Stuart Jeffries 

Snoring was ruining my marriage – here’s how I finally cured myself

Fed up with being banished from the marital bed, I went on a desperate search for a remedy for my cacophonous snoring. Was the solution right under my nose?
  
  

Fog horn on pillow for a feature on snoring
‘My snoring is roughly the volume of traffic.’ Photograph: Lol Keegan/The Guardian

What can we do for you today, asks the kind nurse at the sleep unit in a north London hospital. “Save my marriage, ideally,” I reply. I’m only exaggerating a little. My snoring means that my cat is more likely to sleep in the same bed as my wife than me. Even my teenage daughter and her teddy bear are more likely to sleep with my wife than me.

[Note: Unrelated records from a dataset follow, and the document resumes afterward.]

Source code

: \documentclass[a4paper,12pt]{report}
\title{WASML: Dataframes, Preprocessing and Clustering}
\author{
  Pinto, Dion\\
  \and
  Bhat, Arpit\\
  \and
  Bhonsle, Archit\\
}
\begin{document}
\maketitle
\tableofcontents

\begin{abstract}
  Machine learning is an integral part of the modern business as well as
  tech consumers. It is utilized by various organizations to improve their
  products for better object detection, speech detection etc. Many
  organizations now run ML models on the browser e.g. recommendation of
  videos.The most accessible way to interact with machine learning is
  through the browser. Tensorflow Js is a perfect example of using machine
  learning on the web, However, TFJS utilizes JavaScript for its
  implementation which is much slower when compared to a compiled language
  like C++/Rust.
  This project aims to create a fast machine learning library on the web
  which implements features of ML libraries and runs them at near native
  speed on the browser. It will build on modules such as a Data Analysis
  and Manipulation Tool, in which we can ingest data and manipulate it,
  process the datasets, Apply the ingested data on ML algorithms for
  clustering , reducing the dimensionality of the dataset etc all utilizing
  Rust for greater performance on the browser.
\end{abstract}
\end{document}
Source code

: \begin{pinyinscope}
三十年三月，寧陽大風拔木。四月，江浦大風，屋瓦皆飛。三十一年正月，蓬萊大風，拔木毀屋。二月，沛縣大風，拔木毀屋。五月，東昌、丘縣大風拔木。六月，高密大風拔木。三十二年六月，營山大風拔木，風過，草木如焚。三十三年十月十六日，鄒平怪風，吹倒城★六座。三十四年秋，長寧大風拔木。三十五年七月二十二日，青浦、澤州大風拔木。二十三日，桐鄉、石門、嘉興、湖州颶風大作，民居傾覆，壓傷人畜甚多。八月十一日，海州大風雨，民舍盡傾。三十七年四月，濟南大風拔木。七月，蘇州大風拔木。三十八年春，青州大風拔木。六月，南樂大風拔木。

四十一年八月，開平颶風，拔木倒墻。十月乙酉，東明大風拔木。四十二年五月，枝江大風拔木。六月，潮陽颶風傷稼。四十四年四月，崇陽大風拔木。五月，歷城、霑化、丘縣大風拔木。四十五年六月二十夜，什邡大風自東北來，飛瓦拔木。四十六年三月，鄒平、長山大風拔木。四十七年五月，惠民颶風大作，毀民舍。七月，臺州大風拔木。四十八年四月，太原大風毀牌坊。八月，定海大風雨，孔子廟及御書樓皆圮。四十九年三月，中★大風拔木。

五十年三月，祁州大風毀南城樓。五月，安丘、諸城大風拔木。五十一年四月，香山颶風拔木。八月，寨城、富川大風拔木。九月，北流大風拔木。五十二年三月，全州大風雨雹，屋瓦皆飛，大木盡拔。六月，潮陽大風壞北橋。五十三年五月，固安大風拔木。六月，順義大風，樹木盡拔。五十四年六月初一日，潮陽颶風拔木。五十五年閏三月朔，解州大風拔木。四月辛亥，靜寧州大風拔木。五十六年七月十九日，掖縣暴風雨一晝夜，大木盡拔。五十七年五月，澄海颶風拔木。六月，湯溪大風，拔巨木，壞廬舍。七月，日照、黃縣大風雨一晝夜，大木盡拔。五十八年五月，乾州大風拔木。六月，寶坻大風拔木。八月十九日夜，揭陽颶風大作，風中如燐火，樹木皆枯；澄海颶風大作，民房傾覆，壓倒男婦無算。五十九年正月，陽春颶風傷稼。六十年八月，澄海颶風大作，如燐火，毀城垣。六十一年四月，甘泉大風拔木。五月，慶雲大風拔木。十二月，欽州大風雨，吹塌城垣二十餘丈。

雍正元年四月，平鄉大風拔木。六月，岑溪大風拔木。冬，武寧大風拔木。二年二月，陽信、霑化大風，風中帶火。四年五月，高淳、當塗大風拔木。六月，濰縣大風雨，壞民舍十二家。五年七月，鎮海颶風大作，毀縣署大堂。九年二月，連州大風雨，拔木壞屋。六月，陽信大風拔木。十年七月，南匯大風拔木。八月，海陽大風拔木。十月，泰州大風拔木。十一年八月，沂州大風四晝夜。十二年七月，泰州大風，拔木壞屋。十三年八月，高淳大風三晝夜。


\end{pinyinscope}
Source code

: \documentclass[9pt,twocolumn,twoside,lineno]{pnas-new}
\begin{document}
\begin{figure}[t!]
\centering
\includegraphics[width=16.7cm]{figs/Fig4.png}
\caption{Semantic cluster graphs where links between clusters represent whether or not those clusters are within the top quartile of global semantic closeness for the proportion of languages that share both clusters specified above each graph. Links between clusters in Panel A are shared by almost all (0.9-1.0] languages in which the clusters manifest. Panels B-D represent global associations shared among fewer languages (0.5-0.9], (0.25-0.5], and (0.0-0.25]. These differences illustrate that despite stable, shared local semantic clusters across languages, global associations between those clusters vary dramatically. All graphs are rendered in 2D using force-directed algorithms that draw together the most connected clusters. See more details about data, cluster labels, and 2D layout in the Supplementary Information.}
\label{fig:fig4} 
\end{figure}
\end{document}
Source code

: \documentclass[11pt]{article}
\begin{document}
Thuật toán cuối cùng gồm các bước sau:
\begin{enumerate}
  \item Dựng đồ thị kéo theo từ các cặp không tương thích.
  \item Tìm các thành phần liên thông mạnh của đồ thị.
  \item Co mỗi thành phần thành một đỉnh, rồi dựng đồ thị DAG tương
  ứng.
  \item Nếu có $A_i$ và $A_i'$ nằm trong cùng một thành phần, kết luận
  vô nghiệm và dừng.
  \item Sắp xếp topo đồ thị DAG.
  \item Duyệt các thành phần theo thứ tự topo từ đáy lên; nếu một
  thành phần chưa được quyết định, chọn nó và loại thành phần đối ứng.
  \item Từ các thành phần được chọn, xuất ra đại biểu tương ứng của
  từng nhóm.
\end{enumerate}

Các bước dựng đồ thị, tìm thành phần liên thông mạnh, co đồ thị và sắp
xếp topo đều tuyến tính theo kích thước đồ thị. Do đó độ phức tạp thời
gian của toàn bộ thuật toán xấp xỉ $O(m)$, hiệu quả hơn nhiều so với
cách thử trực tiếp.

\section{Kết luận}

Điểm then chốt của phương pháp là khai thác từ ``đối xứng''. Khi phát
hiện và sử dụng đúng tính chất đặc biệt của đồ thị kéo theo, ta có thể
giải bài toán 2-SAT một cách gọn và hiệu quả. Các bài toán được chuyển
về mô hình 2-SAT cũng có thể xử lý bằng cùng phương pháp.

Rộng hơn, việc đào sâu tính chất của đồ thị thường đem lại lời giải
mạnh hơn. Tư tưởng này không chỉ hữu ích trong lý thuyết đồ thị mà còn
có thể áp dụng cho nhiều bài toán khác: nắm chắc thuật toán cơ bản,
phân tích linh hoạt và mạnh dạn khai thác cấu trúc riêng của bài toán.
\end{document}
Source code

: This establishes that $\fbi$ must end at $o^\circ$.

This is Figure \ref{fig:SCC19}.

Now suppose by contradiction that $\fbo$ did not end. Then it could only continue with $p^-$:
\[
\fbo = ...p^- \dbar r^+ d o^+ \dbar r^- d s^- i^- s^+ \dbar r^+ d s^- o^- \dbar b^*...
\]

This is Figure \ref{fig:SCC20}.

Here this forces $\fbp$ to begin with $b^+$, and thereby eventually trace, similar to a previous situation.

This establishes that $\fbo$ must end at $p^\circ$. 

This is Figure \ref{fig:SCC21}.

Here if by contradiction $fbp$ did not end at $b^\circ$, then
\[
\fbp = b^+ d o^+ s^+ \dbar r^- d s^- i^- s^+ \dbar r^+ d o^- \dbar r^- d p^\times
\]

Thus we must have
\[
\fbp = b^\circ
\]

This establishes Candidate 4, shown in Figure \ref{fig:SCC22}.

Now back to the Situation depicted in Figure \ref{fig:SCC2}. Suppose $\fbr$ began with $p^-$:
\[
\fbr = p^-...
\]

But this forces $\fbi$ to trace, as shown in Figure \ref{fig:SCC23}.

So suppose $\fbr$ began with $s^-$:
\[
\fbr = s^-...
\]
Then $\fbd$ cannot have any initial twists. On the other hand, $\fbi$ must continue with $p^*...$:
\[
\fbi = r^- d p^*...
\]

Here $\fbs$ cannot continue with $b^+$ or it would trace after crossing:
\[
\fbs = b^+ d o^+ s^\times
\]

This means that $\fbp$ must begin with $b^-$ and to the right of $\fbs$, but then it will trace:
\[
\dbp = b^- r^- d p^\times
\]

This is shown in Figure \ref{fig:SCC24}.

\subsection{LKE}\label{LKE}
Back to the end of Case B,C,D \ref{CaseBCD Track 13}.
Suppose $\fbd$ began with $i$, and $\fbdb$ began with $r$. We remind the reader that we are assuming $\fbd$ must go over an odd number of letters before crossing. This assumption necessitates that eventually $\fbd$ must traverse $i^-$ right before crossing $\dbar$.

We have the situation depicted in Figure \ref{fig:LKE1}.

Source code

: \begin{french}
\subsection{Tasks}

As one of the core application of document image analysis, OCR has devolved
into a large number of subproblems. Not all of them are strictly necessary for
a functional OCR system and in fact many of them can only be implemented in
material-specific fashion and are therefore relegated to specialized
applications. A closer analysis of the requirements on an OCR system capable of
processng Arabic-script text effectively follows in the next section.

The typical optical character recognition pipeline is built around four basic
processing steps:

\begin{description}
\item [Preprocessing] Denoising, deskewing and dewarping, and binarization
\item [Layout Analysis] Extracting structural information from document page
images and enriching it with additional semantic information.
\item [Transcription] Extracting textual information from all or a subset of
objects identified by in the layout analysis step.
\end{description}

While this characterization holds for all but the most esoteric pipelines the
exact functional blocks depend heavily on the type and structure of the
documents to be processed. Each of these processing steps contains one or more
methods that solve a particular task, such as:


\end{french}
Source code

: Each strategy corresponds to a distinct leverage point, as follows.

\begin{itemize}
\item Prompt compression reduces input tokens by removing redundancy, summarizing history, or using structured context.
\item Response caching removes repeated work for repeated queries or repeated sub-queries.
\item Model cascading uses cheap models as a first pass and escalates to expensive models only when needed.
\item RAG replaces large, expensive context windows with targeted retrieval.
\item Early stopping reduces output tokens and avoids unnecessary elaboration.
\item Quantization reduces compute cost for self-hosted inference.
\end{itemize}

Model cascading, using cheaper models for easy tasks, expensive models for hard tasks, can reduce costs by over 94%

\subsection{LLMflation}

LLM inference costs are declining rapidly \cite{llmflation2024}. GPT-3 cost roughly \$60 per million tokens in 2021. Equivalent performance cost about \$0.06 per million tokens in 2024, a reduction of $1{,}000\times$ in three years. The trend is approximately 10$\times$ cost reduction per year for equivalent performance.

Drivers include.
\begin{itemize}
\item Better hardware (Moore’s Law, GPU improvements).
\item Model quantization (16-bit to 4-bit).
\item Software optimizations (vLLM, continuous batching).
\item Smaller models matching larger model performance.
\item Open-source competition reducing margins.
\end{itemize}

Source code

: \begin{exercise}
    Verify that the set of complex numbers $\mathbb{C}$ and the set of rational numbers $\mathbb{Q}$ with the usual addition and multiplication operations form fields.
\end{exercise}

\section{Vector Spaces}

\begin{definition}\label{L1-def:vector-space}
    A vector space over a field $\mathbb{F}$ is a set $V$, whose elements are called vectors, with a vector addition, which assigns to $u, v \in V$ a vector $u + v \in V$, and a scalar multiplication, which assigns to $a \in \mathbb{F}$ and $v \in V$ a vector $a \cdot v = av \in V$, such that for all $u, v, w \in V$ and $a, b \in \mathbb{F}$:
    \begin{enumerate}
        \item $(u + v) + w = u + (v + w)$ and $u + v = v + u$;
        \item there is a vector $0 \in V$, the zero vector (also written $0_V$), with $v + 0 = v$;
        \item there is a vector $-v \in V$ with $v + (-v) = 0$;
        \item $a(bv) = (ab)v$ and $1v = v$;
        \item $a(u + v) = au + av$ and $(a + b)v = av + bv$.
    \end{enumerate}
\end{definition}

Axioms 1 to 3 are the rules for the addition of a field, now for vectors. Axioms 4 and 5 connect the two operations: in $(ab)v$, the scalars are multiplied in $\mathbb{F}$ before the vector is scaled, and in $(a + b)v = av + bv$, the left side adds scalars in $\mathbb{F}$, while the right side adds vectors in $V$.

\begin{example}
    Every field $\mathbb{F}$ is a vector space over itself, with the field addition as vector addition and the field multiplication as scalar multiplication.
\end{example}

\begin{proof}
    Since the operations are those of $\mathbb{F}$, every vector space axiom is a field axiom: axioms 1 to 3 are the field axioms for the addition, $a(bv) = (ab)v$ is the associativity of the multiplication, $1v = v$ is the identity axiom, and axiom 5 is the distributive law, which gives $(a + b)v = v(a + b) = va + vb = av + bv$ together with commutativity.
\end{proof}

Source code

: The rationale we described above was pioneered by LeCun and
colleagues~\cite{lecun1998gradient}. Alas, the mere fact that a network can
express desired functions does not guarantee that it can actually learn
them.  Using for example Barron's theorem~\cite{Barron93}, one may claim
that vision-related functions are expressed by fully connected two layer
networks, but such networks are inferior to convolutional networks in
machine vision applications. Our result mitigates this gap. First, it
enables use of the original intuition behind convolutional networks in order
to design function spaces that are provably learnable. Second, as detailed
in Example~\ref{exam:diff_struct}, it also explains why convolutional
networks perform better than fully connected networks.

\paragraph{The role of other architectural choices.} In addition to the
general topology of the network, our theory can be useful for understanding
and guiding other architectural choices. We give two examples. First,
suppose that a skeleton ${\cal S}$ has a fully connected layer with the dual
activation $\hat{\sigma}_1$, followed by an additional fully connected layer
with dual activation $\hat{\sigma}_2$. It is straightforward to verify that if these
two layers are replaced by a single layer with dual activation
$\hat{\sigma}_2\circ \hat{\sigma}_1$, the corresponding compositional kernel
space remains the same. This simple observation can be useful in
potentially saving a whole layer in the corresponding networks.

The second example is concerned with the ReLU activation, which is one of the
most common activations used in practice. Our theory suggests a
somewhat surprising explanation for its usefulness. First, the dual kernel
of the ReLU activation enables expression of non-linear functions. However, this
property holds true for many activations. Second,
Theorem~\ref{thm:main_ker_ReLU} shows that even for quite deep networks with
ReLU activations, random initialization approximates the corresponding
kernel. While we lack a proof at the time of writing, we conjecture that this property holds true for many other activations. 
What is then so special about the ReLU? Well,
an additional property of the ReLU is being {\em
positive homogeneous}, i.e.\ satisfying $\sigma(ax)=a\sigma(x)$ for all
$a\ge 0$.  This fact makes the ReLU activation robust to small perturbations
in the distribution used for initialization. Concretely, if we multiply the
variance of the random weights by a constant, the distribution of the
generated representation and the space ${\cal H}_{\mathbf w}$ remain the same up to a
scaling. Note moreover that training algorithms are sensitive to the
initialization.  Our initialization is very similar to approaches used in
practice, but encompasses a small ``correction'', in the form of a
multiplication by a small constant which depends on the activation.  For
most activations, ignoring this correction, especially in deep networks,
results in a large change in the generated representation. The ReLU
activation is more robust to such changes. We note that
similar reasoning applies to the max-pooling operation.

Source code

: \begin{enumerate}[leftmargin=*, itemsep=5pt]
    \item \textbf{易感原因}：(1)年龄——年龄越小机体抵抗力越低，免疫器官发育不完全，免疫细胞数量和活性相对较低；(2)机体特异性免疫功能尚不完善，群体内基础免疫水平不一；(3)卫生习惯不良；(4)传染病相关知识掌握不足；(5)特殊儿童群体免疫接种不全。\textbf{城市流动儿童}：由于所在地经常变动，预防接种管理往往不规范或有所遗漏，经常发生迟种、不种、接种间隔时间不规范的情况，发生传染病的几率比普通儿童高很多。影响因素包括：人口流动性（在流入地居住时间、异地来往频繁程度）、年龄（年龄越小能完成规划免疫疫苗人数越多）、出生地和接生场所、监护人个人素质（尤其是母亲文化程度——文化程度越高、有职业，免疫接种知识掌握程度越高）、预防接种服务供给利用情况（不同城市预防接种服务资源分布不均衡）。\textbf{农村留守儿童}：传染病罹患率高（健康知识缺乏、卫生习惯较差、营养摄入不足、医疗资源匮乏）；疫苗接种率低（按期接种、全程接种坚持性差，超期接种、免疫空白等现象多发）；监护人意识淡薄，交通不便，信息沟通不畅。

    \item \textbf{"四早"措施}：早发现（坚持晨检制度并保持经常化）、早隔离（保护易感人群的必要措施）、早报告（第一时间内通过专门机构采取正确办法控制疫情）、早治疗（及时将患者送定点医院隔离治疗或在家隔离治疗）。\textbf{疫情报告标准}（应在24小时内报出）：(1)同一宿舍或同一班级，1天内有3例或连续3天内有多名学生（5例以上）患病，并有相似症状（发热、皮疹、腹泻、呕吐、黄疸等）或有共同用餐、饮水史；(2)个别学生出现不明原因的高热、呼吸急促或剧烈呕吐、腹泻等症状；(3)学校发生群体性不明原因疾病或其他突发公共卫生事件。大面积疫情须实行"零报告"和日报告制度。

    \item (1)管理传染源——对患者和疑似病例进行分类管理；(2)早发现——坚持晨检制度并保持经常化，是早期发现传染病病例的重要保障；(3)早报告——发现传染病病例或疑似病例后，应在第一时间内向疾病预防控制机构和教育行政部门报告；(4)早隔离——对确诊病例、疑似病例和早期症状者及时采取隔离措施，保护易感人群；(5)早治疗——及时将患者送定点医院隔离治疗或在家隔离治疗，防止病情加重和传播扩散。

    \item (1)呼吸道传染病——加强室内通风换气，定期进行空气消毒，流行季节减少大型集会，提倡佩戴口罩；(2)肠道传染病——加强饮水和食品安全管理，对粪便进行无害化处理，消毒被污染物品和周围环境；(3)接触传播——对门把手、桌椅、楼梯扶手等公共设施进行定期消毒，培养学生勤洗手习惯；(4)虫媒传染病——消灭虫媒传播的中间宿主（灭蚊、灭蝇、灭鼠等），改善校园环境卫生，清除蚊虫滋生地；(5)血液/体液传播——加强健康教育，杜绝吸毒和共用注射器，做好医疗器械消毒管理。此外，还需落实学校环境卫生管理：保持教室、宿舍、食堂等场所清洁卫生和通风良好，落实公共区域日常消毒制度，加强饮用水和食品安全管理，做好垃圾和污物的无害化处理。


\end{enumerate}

I am one of 15 million snorers in the UK – that’s 41.5% of the adult population. In fact, I’m one of the 25% of those 15 million who snore regularly and disturb their partners’ sleep. That is, if these snorers have partners, which seems a diminishing possibility given how much misery they cause to those on the receiving end.

Some nights in the past year or so, while wife, daughter, cat and teddy bear are upstairs in one bed giggling over something or other, I – having been banished from the master bedroom – trudge sadly downstairs to the living room where I can snore without disturbing anyone. Can I get a boo-hoo?

“There is nothing more disturbing than lying there trying to sleep and all you can do is tune into your partner snoring next to you,” says Dr Ellie Cannon, a GP and holder of my favourite job title, namely campaign ambassador for a leading anti-snoring nasal dilator.

I haven’t yet contacted all 3.75 million regular snorers to clinch this point, but it seems very unlikely that all are sleeping on sofa beds. Doubtless many don’t have that luxury. More likely, millions of non-snorers, most of them women, are suffering silently. There they lie, red‑eyed and resentful, while their snoring partners register themselves on the Richter scale.

The fact that I snore is made more likely because of my sex. “Men are more likely to snore or have sleep apnoea than women,” says Pavol Surda, a consultant ENT surgeon based at London Bridge hospital. “This is because men have a larger space at the back of their throats as they tend to have larger airways. When we relax, our tongue falls back and fills this space, but the bigger the gap, the more likely it is you will snore.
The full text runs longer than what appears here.